Visualization module

class visualization.Dataset_visualise(data_set, name='dataset', columns=None)

Bases: object

A class for visualizing datasets.

Parameters:
  • data_set (dict): The dataset containing the data, labels, weights, and detailed labels.

  • name (str): The name of the dataset (default: “dataset”).

  • columns (list): The list of column names to consider (default: None, which includes all columns).

Attributes:
  • dfall (DataFrame): The dataset.

  • target (Series): The labels.

  • weights (Series): The weights.

  • detailed_label (ndarray): The detailed labels.

  • columns (list): The list of column names.

  • name (str): The name of the dataset.

  • keys (ndarray): The unique detailed labels.

  • weight_keys (dict): The weights for each detailed label.

Methods:
  • examine_dataset(): Prints information about the dataset.

  • histogram_dataset(columns=None): Plots histograms of the dataset features.

  • correlation_plots(columns=None): Plots correlation matrices of the dataset features.

  • pair_plots(sample_size=10, columns=None): Plots pair plots of the dataset features.

  • stacked_histogram(field_name, mu_hat=1.0, bins=30): Plots a stacked histogram of a specific field in the dataset.

  • pair_plots_syst(df_syst, sample_size=10): Plots pair plots between the dataset and a system dataset.

correlation_plots(columns=None)

Plots correlation matrices of the dataset features.

Args: * columns (list): The list of column names to consider (default: None, which includes all columns).

../_images/correlation_plots.png
event_vise_syst(df_syst, columns=None, sample_size=100)
event_vise_syst_arrow(df_syst, columns=None, sample_size=100)
examine_dataset()

Prints information about the dataset.

histogram_dataset(columns=None, nbin=25)

Plots histograms of the dataset features.

Args:
  • columns (list): The list of column names to consider (default: None, which includes all columns).

  • nbin (int): The number of bins for the histogram (default: 25).

../_images/histogram_datasets.png
histogram_syst(df_syst, weight_syst, columns=None, nbin=25)
pair_plots(sample_size=10, columns=None)

Plots pair plots of the dataset features.

Args:
  • sample_size (int): The number of samples to consider (default: 10).

  • columns (list): The list of column names to consider (default: None, which includes all columns).

../_images/pair_plot.png
pair_plots_syst(df_syst, sample_size=100)

Plots pair plots between the dataset and a system dataset.

Args:
  • df_syst (DataFrame): The system dataset.

  • sample_size (int): The number of samples to consider (default: 10).

..images:: ../images/pair_plot_syst.png

stacked_histogram(field_name, mu_hat=1.0, bins=30, y_scale='linear')

Plots a stacked histogram of a specific field in the dataset.

Args:
  • field_name (str): The name of the field to plot.

  • mu_hat (float): The value of mu (default: 1.0).

  • bins (int): The number of bins for the histogram (default: 30).

../_images/stacked_histogram.png
visualization.custom_pretty_print(d)
visualization.roc_curve_wrapper(score, labels, weights, plot_label='model', color='b', lw=2)

Plots the ROC curve.

Args:
  • score (ndarray): The score.

  • labels (ndarray): The labels.

  • weights (ndarray): The weights.

  • plot_label (str, optional): The plot label.
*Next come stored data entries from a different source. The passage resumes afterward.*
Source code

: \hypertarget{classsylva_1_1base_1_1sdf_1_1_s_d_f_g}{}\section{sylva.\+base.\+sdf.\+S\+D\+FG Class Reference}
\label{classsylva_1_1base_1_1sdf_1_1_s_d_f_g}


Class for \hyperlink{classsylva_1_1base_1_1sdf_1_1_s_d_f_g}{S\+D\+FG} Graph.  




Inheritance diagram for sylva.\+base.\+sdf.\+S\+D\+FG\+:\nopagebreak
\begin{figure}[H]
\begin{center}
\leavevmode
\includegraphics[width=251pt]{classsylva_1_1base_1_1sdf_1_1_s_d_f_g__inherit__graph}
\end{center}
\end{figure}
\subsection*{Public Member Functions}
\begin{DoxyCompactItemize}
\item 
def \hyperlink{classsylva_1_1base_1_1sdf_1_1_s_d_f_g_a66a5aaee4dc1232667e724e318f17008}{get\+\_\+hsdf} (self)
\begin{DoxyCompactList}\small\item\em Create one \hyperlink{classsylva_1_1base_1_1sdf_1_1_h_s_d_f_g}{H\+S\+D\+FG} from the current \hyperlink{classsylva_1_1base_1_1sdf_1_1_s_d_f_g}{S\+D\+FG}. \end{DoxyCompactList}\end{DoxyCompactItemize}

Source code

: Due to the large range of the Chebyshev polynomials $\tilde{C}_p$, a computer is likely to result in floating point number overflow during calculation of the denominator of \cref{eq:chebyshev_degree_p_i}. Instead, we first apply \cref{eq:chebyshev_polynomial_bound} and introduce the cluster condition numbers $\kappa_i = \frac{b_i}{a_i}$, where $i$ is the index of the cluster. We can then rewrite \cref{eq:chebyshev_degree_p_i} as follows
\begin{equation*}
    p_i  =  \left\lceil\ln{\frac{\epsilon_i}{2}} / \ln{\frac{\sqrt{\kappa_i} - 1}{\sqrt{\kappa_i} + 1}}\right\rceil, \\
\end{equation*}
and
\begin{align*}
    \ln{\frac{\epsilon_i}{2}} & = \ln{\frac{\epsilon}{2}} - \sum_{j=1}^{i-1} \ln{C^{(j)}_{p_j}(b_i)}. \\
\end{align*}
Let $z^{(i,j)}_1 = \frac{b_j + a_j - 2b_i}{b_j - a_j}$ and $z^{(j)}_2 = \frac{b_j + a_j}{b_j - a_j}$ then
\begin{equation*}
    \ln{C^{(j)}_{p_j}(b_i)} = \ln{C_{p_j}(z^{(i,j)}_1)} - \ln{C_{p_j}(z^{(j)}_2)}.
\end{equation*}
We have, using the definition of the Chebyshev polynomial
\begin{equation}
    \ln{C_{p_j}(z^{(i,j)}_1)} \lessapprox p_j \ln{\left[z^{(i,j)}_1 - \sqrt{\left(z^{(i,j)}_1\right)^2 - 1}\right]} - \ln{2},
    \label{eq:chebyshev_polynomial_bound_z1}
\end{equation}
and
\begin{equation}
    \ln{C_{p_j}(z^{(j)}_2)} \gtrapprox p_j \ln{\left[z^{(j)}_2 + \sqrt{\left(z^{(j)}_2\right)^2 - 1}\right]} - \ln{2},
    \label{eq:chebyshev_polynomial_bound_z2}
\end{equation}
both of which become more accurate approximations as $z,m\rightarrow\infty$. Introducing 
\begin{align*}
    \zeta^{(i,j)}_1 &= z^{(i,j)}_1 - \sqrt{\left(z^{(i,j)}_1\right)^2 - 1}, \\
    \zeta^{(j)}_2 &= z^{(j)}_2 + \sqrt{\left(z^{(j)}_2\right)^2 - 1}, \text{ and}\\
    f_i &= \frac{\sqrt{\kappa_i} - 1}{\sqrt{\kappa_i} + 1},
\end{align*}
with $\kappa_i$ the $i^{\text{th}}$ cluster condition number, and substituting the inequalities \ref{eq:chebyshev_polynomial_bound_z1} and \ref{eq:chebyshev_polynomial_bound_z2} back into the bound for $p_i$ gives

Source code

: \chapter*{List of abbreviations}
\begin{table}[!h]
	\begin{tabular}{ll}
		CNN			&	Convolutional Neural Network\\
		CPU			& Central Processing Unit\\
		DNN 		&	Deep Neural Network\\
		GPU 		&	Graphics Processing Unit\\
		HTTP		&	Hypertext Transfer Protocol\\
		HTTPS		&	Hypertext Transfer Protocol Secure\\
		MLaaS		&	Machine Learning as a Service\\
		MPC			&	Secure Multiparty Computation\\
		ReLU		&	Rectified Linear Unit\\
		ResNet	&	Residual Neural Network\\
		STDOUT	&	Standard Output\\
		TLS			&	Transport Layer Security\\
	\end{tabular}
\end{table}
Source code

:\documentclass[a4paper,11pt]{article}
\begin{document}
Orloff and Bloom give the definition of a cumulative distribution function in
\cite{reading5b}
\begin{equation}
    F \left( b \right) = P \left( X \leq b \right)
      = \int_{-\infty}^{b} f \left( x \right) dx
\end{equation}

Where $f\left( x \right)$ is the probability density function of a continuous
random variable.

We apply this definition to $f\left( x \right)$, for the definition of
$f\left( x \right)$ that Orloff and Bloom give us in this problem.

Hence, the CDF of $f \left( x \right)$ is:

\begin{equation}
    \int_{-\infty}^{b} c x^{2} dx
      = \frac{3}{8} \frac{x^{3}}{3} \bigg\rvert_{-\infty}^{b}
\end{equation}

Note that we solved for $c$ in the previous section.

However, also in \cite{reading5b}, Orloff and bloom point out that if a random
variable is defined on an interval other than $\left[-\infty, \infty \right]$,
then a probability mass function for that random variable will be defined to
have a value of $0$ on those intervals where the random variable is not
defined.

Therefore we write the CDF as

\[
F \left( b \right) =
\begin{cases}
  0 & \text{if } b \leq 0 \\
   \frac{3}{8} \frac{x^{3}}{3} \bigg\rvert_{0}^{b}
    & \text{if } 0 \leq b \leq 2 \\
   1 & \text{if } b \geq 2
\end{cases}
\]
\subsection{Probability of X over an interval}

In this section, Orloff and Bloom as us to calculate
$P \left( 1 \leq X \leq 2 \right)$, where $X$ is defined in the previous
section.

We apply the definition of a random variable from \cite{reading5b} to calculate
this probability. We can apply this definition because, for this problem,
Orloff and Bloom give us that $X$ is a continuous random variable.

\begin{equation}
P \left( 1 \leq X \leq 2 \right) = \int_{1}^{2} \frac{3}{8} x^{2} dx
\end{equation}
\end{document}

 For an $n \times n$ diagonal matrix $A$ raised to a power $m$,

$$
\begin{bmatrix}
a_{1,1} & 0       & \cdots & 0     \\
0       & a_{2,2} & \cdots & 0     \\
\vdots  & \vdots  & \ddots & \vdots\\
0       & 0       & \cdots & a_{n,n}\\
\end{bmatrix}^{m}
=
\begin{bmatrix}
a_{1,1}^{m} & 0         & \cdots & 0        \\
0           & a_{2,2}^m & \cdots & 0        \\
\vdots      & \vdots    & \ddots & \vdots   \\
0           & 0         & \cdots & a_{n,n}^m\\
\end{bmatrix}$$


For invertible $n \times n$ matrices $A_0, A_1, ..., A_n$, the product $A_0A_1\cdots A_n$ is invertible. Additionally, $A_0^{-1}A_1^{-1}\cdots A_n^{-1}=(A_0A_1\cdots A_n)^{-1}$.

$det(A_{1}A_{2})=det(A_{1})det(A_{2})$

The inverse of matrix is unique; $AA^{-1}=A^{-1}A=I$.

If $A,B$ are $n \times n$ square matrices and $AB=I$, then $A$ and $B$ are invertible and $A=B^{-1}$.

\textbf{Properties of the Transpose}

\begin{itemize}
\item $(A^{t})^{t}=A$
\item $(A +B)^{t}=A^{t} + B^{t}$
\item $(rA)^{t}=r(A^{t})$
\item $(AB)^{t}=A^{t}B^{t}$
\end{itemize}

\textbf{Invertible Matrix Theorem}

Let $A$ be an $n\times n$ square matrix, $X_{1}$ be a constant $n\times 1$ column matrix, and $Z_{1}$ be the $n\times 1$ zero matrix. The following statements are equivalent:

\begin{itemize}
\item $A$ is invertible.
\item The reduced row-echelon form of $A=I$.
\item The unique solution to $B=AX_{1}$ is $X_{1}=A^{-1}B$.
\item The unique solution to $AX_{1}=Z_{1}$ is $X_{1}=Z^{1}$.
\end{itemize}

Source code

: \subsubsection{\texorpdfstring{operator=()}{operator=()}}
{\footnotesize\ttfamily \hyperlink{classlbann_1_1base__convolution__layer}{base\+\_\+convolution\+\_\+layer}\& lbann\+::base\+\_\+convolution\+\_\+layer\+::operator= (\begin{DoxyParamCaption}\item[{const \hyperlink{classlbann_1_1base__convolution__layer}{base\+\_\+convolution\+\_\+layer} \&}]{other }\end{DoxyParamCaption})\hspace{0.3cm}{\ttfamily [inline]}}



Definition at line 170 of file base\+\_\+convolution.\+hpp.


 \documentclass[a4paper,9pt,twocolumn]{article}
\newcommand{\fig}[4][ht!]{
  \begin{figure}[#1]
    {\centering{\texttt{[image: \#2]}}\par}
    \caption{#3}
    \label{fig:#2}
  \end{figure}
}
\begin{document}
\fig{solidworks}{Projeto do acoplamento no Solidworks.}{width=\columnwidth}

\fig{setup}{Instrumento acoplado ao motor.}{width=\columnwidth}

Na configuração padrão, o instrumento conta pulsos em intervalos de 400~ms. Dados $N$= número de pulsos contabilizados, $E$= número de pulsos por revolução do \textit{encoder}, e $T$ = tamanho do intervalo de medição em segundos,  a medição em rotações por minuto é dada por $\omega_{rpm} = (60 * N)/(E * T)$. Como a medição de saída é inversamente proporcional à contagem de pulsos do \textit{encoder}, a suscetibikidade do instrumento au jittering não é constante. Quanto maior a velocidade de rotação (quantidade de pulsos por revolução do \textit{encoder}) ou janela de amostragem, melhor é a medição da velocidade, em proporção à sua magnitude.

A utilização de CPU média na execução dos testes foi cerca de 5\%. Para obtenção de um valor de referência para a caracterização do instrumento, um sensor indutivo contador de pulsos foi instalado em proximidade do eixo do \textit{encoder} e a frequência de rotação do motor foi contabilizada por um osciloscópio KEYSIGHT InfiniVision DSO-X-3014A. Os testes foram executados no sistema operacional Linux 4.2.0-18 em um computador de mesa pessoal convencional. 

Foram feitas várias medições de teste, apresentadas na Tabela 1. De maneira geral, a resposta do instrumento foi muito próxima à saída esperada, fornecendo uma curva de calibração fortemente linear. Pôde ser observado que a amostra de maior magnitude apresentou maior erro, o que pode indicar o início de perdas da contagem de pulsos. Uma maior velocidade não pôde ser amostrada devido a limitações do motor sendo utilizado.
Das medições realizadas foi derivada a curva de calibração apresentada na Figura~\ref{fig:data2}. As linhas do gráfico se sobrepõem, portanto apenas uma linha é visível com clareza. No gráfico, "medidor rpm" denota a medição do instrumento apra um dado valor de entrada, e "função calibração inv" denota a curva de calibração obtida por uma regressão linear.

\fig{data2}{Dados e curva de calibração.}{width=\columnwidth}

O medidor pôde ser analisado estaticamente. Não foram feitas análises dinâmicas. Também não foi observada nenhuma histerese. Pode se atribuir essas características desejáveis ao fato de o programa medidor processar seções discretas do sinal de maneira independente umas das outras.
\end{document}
Defaults to “model”.

  • color (str, optional): The color. Defaults to “b”.

  • lw (int, optional): The line width. Defaults to 2.

../_images/roc_curve.png
visualization.visualize_coverage(ingestion_result_dict, ground_truth_mus)

Plots a coverage plot of the mu values.

Args:
  • ingestion_result_dict (dict): A dictionary containing the ingestion results.

  • ground_truth_mus (dict): A dictionary of ground truth mu values.

../_images/coverage_plot.png
visualization.visualize_scatter(ingestion_result_dict, ground_truth_mus)

Plots a scatter Plot of ground truth vs. predicted mu values.

Args:
  • ingestion_result_dict (dict): A dictionary containing the ingestion results.

  • ground_truth_mus (dict): A dictionary of ground truth mu values.

../_images/scatter_plot_mu.png